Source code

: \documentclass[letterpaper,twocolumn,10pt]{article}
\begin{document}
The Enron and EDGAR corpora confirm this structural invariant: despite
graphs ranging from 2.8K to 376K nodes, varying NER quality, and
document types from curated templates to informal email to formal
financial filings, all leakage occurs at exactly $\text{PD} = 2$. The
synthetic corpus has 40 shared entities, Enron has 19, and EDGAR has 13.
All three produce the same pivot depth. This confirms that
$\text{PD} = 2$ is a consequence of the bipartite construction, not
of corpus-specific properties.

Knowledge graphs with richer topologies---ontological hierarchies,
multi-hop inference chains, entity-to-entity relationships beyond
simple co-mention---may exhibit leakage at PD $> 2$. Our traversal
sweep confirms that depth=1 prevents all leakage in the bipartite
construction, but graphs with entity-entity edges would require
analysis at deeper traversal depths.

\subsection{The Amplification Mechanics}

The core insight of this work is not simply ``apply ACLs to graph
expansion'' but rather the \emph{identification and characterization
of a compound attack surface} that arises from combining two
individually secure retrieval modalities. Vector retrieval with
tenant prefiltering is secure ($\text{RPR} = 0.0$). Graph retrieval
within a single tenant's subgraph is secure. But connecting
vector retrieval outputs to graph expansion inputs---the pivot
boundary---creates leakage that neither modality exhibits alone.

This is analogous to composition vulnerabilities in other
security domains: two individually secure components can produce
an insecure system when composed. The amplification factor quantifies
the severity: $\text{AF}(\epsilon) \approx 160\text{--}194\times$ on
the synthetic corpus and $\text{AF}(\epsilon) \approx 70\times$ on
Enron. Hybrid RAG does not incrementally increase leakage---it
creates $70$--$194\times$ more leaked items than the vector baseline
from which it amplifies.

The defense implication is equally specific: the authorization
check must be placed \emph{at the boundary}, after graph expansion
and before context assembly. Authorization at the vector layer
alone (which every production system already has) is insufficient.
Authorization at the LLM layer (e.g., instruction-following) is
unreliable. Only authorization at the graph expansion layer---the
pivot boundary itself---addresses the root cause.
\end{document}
****
* _What is being asked_: Show every line of the entries above where the word "creates" occurs.

* _Task answer_:
boundary---creates leakage that neither modality exhibits alone.
creates $70$--$194\times$ more leaked items than the vector baseline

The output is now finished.